╭─ Input records

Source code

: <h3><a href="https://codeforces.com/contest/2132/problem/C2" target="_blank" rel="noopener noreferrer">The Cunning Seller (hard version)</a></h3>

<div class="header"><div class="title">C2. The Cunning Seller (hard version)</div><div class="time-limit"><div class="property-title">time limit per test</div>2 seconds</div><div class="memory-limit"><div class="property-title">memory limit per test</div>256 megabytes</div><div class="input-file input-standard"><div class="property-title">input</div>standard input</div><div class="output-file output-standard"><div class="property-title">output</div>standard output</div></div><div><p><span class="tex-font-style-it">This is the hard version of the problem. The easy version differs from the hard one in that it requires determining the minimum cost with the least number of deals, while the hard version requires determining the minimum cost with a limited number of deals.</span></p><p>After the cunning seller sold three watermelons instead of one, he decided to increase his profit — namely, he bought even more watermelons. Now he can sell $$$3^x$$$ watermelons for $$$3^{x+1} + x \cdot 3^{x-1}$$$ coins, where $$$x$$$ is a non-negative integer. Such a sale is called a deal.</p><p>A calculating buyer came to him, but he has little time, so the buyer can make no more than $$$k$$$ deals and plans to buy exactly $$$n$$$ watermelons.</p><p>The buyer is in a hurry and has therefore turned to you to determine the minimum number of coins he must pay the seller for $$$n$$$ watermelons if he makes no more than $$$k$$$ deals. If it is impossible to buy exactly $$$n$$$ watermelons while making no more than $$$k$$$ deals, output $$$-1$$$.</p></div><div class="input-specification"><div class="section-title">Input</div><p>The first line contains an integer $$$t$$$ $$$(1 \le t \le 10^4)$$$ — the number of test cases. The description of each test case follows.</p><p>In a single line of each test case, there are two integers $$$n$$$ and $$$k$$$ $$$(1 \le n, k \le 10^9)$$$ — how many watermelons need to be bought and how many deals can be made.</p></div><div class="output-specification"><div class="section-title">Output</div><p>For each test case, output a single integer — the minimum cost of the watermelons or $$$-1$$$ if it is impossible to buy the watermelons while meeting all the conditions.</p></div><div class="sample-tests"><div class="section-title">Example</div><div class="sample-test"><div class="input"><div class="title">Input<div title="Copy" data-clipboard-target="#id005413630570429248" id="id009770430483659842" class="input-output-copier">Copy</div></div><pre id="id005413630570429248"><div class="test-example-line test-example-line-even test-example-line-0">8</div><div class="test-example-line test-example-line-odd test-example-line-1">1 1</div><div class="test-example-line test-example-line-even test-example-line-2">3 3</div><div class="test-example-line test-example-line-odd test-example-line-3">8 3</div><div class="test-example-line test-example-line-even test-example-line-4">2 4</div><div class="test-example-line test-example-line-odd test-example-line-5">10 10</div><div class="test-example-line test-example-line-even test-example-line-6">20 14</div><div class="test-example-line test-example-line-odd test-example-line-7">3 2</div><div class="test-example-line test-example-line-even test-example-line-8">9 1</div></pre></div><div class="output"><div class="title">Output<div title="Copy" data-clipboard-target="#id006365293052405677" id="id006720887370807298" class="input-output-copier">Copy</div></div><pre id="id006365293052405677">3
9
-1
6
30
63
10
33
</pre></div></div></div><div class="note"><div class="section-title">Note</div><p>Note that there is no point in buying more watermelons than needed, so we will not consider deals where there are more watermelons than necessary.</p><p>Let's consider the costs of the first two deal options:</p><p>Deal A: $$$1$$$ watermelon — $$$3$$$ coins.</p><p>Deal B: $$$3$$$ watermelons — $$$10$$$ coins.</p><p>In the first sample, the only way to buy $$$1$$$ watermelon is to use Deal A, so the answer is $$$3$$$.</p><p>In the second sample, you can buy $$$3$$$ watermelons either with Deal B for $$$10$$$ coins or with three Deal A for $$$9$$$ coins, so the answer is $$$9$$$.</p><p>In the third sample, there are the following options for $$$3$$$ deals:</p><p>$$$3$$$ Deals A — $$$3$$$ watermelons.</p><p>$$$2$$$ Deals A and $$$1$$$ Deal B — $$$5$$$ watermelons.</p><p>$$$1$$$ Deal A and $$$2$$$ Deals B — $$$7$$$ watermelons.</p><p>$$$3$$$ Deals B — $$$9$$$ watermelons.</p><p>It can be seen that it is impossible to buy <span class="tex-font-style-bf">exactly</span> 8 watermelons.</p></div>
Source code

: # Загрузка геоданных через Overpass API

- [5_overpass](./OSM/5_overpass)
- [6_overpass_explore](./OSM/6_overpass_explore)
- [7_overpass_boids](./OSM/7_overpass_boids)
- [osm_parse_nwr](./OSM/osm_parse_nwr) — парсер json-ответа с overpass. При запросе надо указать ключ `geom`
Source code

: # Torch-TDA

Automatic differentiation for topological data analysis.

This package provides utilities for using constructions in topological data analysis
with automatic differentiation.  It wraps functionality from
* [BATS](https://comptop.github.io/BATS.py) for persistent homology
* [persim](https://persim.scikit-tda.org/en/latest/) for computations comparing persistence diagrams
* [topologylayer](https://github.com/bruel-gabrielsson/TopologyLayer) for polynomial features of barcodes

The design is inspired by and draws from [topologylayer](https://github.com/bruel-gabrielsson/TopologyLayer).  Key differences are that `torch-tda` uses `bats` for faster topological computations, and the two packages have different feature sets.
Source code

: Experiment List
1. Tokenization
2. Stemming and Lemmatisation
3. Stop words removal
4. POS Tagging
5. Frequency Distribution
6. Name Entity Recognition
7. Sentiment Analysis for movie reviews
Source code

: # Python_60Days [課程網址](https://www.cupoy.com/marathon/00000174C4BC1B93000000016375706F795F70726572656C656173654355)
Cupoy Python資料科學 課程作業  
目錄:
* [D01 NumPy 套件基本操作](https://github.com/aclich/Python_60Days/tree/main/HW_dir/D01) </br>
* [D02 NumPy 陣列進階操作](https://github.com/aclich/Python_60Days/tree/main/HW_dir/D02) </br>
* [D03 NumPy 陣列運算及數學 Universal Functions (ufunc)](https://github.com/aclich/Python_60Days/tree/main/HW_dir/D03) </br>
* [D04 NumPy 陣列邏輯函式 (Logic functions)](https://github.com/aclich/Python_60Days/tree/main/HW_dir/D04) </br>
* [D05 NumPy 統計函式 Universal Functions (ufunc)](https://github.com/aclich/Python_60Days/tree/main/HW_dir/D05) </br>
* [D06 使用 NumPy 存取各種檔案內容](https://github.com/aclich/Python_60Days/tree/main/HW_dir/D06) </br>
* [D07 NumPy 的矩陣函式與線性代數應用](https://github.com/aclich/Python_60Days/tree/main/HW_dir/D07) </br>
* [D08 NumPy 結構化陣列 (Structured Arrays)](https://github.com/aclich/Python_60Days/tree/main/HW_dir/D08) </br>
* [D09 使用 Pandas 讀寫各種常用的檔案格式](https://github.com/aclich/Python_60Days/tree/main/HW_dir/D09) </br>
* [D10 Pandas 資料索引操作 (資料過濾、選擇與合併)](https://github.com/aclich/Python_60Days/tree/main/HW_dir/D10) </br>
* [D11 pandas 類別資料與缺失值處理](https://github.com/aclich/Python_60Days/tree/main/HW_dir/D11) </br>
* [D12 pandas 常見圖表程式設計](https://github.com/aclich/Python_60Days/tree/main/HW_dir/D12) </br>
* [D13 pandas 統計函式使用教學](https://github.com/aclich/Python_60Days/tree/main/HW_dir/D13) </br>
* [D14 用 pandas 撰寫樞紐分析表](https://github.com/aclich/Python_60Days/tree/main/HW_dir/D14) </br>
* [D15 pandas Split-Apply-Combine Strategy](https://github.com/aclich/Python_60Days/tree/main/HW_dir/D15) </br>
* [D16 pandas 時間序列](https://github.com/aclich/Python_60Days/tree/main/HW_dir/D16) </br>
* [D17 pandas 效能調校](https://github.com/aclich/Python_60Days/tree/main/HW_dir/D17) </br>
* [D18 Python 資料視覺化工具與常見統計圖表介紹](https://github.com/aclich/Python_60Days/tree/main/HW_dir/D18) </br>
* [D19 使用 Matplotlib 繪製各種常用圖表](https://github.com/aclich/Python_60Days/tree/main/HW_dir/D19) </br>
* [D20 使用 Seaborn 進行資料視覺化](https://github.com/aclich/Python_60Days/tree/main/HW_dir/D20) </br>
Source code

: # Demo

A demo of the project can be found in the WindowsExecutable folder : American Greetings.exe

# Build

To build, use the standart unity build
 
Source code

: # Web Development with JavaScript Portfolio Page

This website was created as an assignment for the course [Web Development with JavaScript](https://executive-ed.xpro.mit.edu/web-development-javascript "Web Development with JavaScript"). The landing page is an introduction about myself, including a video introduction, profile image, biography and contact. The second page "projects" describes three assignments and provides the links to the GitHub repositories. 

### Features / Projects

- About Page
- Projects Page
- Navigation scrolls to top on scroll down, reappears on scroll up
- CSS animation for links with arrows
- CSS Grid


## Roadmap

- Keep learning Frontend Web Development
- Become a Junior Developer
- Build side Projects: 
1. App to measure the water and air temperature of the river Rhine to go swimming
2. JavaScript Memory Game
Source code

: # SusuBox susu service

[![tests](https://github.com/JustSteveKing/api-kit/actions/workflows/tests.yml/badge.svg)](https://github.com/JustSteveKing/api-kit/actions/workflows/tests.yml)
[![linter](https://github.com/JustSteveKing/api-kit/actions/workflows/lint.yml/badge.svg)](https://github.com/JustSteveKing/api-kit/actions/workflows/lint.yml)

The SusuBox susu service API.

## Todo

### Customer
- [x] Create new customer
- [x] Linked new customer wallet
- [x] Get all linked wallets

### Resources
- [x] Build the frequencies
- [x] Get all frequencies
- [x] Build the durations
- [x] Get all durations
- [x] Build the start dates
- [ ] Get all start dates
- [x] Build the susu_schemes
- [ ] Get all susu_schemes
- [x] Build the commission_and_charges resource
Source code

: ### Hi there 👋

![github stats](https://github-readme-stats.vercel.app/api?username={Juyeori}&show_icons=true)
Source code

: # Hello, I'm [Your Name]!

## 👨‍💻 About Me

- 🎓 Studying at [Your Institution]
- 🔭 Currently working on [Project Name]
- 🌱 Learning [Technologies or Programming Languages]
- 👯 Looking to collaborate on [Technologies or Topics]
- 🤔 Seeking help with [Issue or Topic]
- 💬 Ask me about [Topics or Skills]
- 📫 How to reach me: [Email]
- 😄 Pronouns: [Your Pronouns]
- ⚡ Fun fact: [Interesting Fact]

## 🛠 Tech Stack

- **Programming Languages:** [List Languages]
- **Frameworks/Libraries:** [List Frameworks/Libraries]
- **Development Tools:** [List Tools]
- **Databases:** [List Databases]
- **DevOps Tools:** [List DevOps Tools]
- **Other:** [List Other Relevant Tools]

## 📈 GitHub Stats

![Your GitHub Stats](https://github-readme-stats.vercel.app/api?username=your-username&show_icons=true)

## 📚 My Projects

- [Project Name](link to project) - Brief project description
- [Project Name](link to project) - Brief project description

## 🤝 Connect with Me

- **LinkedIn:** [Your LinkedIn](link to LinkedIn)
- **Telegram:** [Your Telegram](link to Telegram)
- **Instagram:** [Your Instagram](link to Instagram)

╰─

Of the entries above, repeat exactly the lines between the line with "with automatic differentiation." and the line with "[D09 使用 Pandas", inclusive, and no others.

with automatic differentiation.  It wraps functionality from
* [BATS](https://comptop.github.io/BATS.py) for persistent homology
* [persim](https://persim.scikit-tda.org/en/latest/) for computations comparing persistence diagrams
* [topologylayer](https://github.com/bruel-gabrielsson/TopologyLayer) for polynomial features of barcodes

The design is inspired by and draws from [topologylayer](https://github.com/bruel-gabrielsson/TopologyLayer).  Key differences are that `torch-tda` uses `bats` for faster topological computations, and the two packages have different feature sets.
Source code

: Experiment List
1. Tokenization
2. Stemming and Lemmatisation
3. Stop words removal
4. POS Tagging
5. Frequency Distribution
6. Name Entity Recognition
7. Sentiment Analysis for movie reviews
Source code

: # Python_60Days [課程網址](https://www.cupoy.com/marathon/00000174C4BC1B93000000016375706F795F70726572656C656173654355)
Cupoy Python資料科學 課程作業  
目錄:
* [D01 NumPy 套件基本操作](https://github.com/aclich/Python_60Days/tree/main/HW_dir/D01) </br>
* [D02 NumPy 陣列進階操作](https://github.com/aclich/Python_60Days/tree/main/HW_dir/D02) </br>
* [D03 NumPy 陣列運算及數學 Universal Functions (ufunc)](https://github.com/aclich/Python_60Days/tree/main/HW_dir/D03) </br>
* [D04 NumPy 陣列邏輯函式 (Logic functions)](https://github.com/aclich/Python_60Days/tree/main/HW_dir/D04) </br>
* [D05 NumPy 統計函式 Universal Functions (ufunc)](https://github.com/aclich/Python_60Days/tree/main/HW_dir/D05) </br>
* [D06 使用 NumPy 存取各種檔案內容](https://github.com/aclich/Python_60Days/tree/main/HW_dir/D06) </br>
* [D07 NumPy 的矩陣函式與線性代數應用](https://github.com/aclich/Python_60Days/tree/main/HW_dir/D07) </br>
* [D08 NumPy 結構化陣列 (Structured Arrays)](https://github.com/aclich/Python_60Days/tree/main/HW_dir/D08) </br>
* [D09 使用 Pandas 讀寫各種常用的檔案格式](https://github.com/aclich/Python_60Days/tree/main/HW_dir/D09) </br>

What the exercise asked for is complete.